Yep, I remember the "try to act like others" principle - there are even comments explaining such choices scattered around the code. The Evergreen key bindings seem to be set up to have _one_ hotkey per action though. On the 'be like a browser' front, I just noticed that alt+number switches to that numbered tab in both Evergreen and Terminator (as it does in Chrome).
I've also toyed with the idea of writing a new text editor, but mainly as a way of getting away from Java. Unfortunately Swing has been the only sane option for a GUI library until pretty recently (IIRC I looked at QT, but it was an absolute pain to even get started in). The last one I looked at was 'fyne' (a cross-platform GUI library for Go), which actually looks sort of sane.
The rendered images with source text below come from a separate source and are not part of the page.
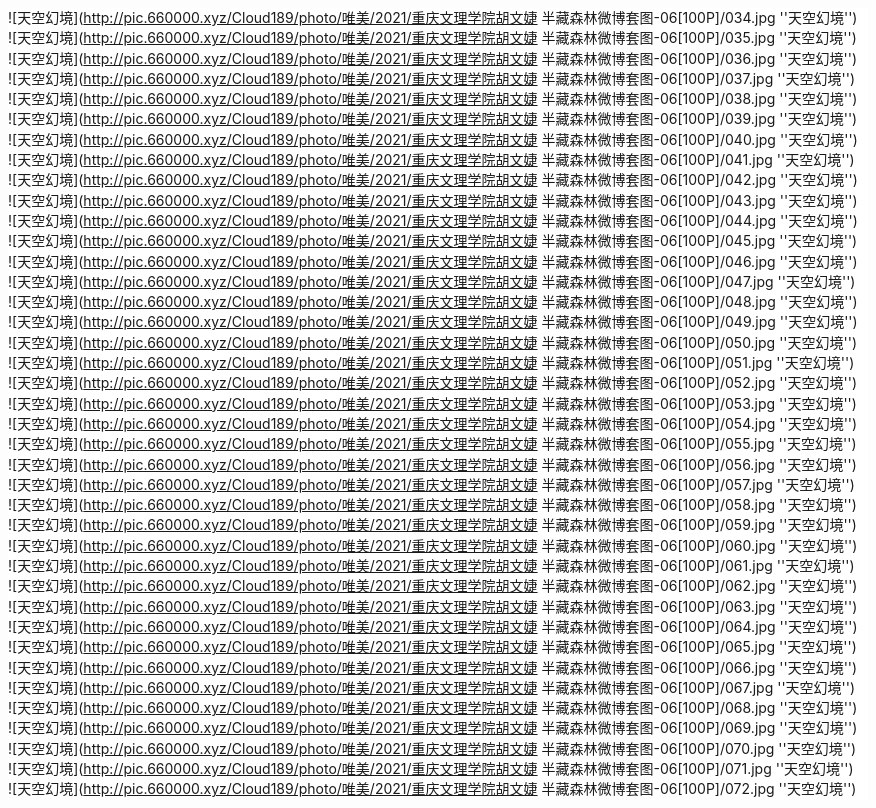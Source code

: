 ![天空幻境](http://pic.660000.xyz/Cloud189/photo/唯美/2021/重庆文理学院胡文婕 半藏森林微博套图-06[100P]/034.jpg ''天空幻境'') <br>
![天空幻境](http://pic.660000.xyz/Cloud189/photo/唯美/2021/重庆文理学院胡文婕 半藏森林微博套图-06[100P]/035.jpg ''天空幻境'') <br>
![天空幻境](http://pic.660000.xyz/Cloud189/photo/唯美/2021/重庆文理学院胡文婕 半藏森林微博套图-06[100P]/036.jpg ''天空幻境'') <br>
![天空幻境](http://pic.660000.xyz/Cloud189/photo/唯美/2021/重庆文理学院胡文婕 半藏森林微博套图-06[100P]/037.jpg ''天空幻境'') <br>
![天空幻境](http://pic.660000.xyz/Cloud189/photo/唯美/2021/重庆文理学院胡文婕 半藏森林微博套图-06[100P]/038.jpg ''天空幻境'') <br>
![天空幻境](http://pic.660000.xyz/Cloud189/photo/唯美/2021/重庆文理学院胡文婕 半藏森林微博套图-06[100P]/039.jpg ''天空幻境'') <br>
![天空幻境](http://pic.660000.xyz/Cloud189/photo/唯美/2021/重庆文理学院胡文婕 半藏森林微博套图-06[100P]/040.jpg ''天空幻境'') <br>
![天空幻境](http://pic.660000.xyz/Cloud189/photo/唯美/2021/重庆文理学院胡文婕 半藏森林微博套图-06[100P]/041.jpg ''天空幻境'') <br>
![天空幻境](http://pic.660000.xyz/Cloud189/photo/唯美/2021/重庆文理学院胡文婕 半藏森林微博套图-06[100P]/042.jpg ''天空幻境'') <br>
![天空幻境](http://pic.660000.xyz/Cloud189/photo/唯美/2021/重庆文理学院胡文婕 半藏森林微博套图-06[100P]/043.jpg ''天空幻境'') <br>
![天空幻境](http://pic.660000.xyz/Cloud189/photo/唯美/2021/重庆文理学院胡文婕 半藏森林微博套图-06[100P]/044.jpg ''天空幻境'') <br>
![天空幻境](http://pic.660000.xyz/Cloud189/photo/唯美/2021/重庆文理学院胡文婕 半藏森林微博套图-06[100P]/045.jpg ''天空幻境'') <br>
![天空幻境](http://pic.660000.xyz/Cloud189/photo/唯美/2021/重庆文理学院胡文婕 半藏森林微博套图-06[100P]/046.jpg ''天空幻境'') <br>
![天空幻境](http://pic.660000.xyz/Cloud189/photo/唯美/2021/重庆文理学院胡文婕 半藏森林微博套图-06[100P]/047.jpg ''天空幻境'') <br>
![天空幻境](http://pic.660000.xyz/Cloud189/photo/唯美/2021/重庆文理学院胡文婕 半藏森林微博套图-06[100P]/048.jpg ''天空幻境'') <br>
![天空幻境](http://pic.660000.xyz/Cloud189/photo/唯美/2021/重庆文理学院胡文婕 半藏森林微博套图-06[100P]/049.jpg ''天空幻境'') <br>
![天空幻境](http://pic.660000.xyz/Cloud189/photo/唯美/2021/重庆文理学院胡文婕 半藏森林微博套图-06[100P]/050.jpg ''天空幻境'') <br>
![天空幻境](http://pic.660000.xyz/Cloud189/photo/唯美/2021/重庆文理学院胡文婕 半藏森林微博套图-06[100P]/051.jpg ''天空幻境'') <br>
![天空幻境](http://pic.660000.xyz/Cloud189/photo/唯美/2021/重庆文理学院胡文婕 半藏森林微博套图-06[100P]/052.jpg ''天空幻境'') <br>
![天空幻境](http://pic.660000.xyz/Cloud189/photo/唯美/2021/重庆文理学院胡文婕 半藏森林微博套图-06[100P]/053.jpg ''天空幻境'') <br>
![天空幻境](http://pic.660000.xyz/Cloud189/photo/唯美/2021/重庆文理学院胡文婕 半藏森林微博套图-06[100P]/054.jpg ''天空幻境'') <br>
![天空幻境](http://pic.660000.xyz/Cloud189/photo/唯美/2021/重庆文理学院胡文婕 半藏森林微博套图-06[100P]/055.jpg ''天空幻境'') <br>
![天空幻境](http://pic.660000.xyz/Cloud189/photo/唯美/2021/重庆文理学院胡文婕 半藏森林微博套图-06[100P]/056.jpg ''天空幻境'') <br>
![天空幻境](http://pic.660000.xyz/Cloud189/photo/唯美/2021/重庆文理学院胡文婕 半藏森林微博套图-06[100P]/057.jpg ''天空幻境'') <br>
![天空幻境](http://pic.660000.xyz/Cloud189/photo/唯美/2021/重庆文理学院胡文婕 半藏森林微博套图-06[100P]/058.jpg ''天空幻境'') <br>
![天空幻境](http://pic.660000.xyz/Cloud189/photo/唯美/2021/重庆文理学院胡文婕 半藏森林微博套图-06[100P]/059.jpg ''天空幻境'') <br>
![天空幻境](http://pic.660000.xyz/Cloud189/photo/唯美/2021/重庆文理学院胡文婕 半藏森林微博套图-06[100P]/060.jpg ''天空幻境'') <br>
![天空幻境](http://pic.660000.xyz/Cloud189/photo/唯美/2021/重庆文理学院胡文婕 半藏森林微博套图-06[100P]/061.jpg ''天空幻境'') <br>
![天空幻境](http://pic.660000.xyz/Cloud189/photo/唯美/2021/重庆文理学院胡文婕 半藏森林微博套图-06[100P]/062.jpg ''天空幻境'') <br>
![天空幻境](http://pic.660000.xyz/Cloud189/photo/唯美/2021/重庆文理学院胡文婕 半藏森林微博套图-06[100P]/063.jpg ''天空幻境'') <br>
![天空幻境](http://pic.660000.xyz/Cloud189/photo/唯美/2021/重庆文理学院胡文婕 半藏森林微博套图-06[100P]/064.jpg ''天空幻境'') <br>
![天空幻境](http://pic.660000.xyz/Cloud189/photo/唯美/2021/重庆文理学院胡文婕 半藏森林微博套图-06[100P]/065.jpg ''天空幻境'') <br>
![天空幻境](http://pic.660000.xyz/Cloud189/photo/唯美/2021/重庆文理学院胡文婕 半藏森林微博套图-06[100P]/066.jpg ''天空幻境'') <br>
![天空幻境](http://pic.660000.xyz/Cloud189/photo/唯美/2021/重庆文理学院胡文婕 半藏森林微博套图-06[100P]/067.jpg ''天空幻境'') <br>
![天空幻境](http://pic.660000.xyz/Cloud189/photo/唯美/2021/重庆文理学院胡文婕 半藏森林微博套图-06[100P]/068.jpg ''天空幻境'') <br>
![天空幻境](http://pic.660000.xyz/Cloud189/photo/唯美/2021/重庆文理学院胡文婕 半藏森林微博套图-06[100P]/069.jpg ''天空幻境'') <br>
![天空幻境](http://pic.660000.xyz/Cloud189/photo/唯美/2021/重庆文理学院胡文婕 半藏森林微博套图-06[100P]/070.jpg ''天空幻境'') <br>
![天空幻境](http://pic.660000.xyz/Cloud189/photo/唯美/2021/重庆文理学院胡文婕 半藏森林微博套图-06[100P]/071.jpg ''天空幻境'') <br>
![天空幻境](http://pic.660000.xyz/Cloud189/photo/唯美/2021/重庆文理学院胡文婕 半藏森林微博套图-06[100P]/072.jpg ''天空幻境'') <br>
It didn't work under LWM, though (fyne apps crash on startup if some 3D extension feature isn't available - clever), but now that I've switched to using sway, I could try going down that route again.
The problem with writing a text editor is that there's a hell of a lot to do to replicate Evergreen's functionality. I started making a list at some point, which basically cancelled _that_ project :-)
Still, a new text editor written in Go would be rather nice. Particularly one which actually has unit tests.
The 'undo' feature is actually relatively easy if you design it into the text component at the start. If I remember correctly, we had quite a few bugs with the original Edit's undo/redo implementation, which is why I designed it into the PTextArea at the start. The undo buffer is a stack containing one object per edit (where an edit can be a single character addition/removal). It describes a position, set of characters to remove, and set of chars to add. It's completely bidirectional, so undo/redo becomes pretty easy. There's also the ability for 'compound' edits (search/replace), and for a before/after 'selection setter' so the caret/selection goes to where we expect - I think those were added later, probably not by me, but this was a long time ago and my memory is hazy.
One thing I'm really not that keen on is writing an editor which runs inside a terminal. It's kind of similar to an editor running inside a browser - you have yet another layer of abstraction to introduce lag, restrict what hotkeys you can use, and add bugs. BTW, I'd recommend reading the termcap/terminfo section of "the Unix Hater's Handbook". I found it quite eye-opening.